AbstractThe asymmetric synthesis of chiral amino acids by leucine dehydrogenases has great potential for industrialization; however, the inhibitory effect of high‐concentration substrates limits its large‐scale application. Herein, using structure‐guided genome mining based on sequence‐structure prediction of substrate tolerance and specificity, a novel leucine dehydrogenase (LaLeuDH) from Labrenzia aggregate was identified and characterized, which exhibited the highest substrate tolerance and excellent activity to trimethyl pyruvate, even at 1.5 M concentration.
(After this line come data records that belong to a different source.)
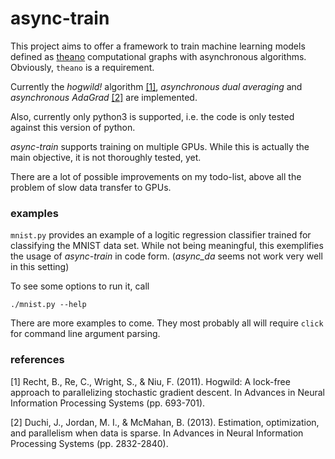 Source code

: # async-train

This project aims to offer a framework to train machine learning models
 defined as [theano](https://github.com/Theano/theano/) computational graphs with asynchronous algorithms.
 Obviously, `theano` is a requirement.

Currently the _hogwild!_ algorithm [\[1\]](#ref1), _asynchronous dual
 averaging_ and _asynchronous AdaGrad_ [\[2\]](#ref2) are implemented.

Also, currently only python3 is supported, i.e. the code is only tested
 against this version of python.

*async-train* supports training on multiple GPUs. While this is actually
 the main objective, it is not thoroughly tested, yet.

There are a lot of possible improvements on my todo-list, above all the 
 problem of slow data transfer to GPUs.


### examples

`mnist.py` provides an example of a logitic regression classifier
 trained for classifying the MNIST data set. While not being meaningful, 
 this exemplifies the usage of *async-train* in code form.
 (_async\_da_ seems not work very well in this setting)

To see some options to run it, call

    ./mnist.py --help

There are more examples to come. They most probably all will require
 `click` for command line argument parsing.


### references

<a name="ref1">[1]</a> Recht, B., Re, C., Wright, S., & Niu, F. (2011). 
 Hogwild: A lock-free approach to parallelizing stochastic gradient descent. 
 In Advances in Neural Information Processing Systems (pp. 693-701).
 
<a name="ref2">[2]</a> Duchi, J., Jordan, M. I., & McMahan, B. (2013). 
 Estimation, optimization, and parallelism when data is sparse. 
 In Advances in Neural Information Processing Systems (pp. 2832-2840). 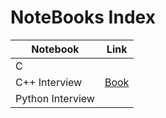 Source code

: # NoteBooks Index

| Notebook         | Link                                |
|------------------|-------------------------------------|
| C                | []()                                |
| C++ Interview    | [Book](/Notes/C++Interview.pdf)     |
| Python Interview |                                     | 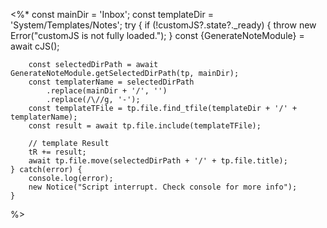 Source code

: <%*
	const mainDir = 'Inbox';
	const templateDir = 'System/Templates/Notes';
	try {
		if (!customJS?.state?._ready) {
			throw new Error("customJS is not fully loaded.");
		} 
		const {GenerateNoteModule} = await cJS();
		
		const selectedDirPath = await GenerateNoteModule.getSelectedDirPath(tp, mainDir);
		const templaterName = selectedDirPath
			.replace(mainDir + '/', '')
			.replace(/\//g, '-');
		const templateTFile = tp.file.find_tfile(templateDir + '/' + templaterName);
		const result = await tp.file.include(templateTFile);

		// template Result
		tR += result;
		await tp.file.move(selectedDirPath + '/' + tp.file.title);
	} catch(error) {
		console.log(error);
		new Notice("Script interrupt. Check console for more info");
	}
%> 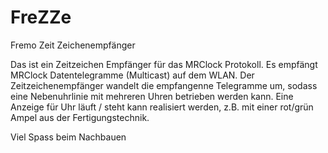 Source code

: # FreZZe
Fremo Zeit Zeichenempfänger

Das ist ein Zeitzeichen Empfänger für das MRClock Protokoll. Es empfängt MRClock Datentelegramme (Multicast) auf dem WLAN. Der Zeitzeichenempfänger 
wandelt die empfangenne Telegramme um, sodass eine Nebenuhrlinie mit mehreren Uhren betrieben werden kann. Eine Anzeige für Uhr läuft / steht kann realisiert werden, z.B. mit einer rot/grün Ampel aus der Fertigungstechnik.

Viel Spass beim Nachbauen

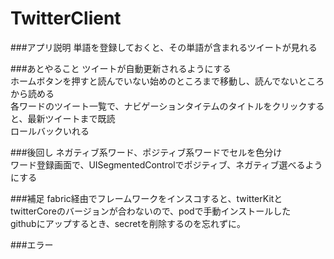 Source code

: # TwitterClient

###アプリ説明
単語を登録しておくと、その単語が含まれるツイートが見れる  	

###あとやること
ツイートが自動更新されるようにする  
ホームボタンを押すと読んでいない始めのところまで移動し、読んでないところから読める  
各ワードのツイート一覧で、ナビゲーションタイテムのタイトルをクリックすると、最新ツイートまで既読   
ロールバックいれる

###後回し
ネガティブ系ワード、ポジティブ系ワードでセルを色分け  
ワード登録画面で、UISegmentedControlでポジティブ、ネガティブ選べるようにする  

###補足
fabric経由でフレームワークをインスコすると、twitterKitとtwitterCoreのバージョンが合わないので、podで手動インストールした  
githubにアップするとき、secretを削除するのを忘れずに。

###エラー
Moreover, based on coenzyme binding structural information and sequence alignment, directed evolution of LaLeuDH was performed to increase affinity for NADH. The obtained variant D153 N/H191 N resulted in 25‐fold improved affinity for NADH, with 50‐fold enhanced catalytic efficiency (kcat/Km) of 40464.6 mM−1 s−1. Finally, through a combination of the above two strategies, as high as 1.5 M substrate could be completely converted in 18 h without coenzyme addition, demonstrating that this engineered enzyme has promising prospects for industrialization.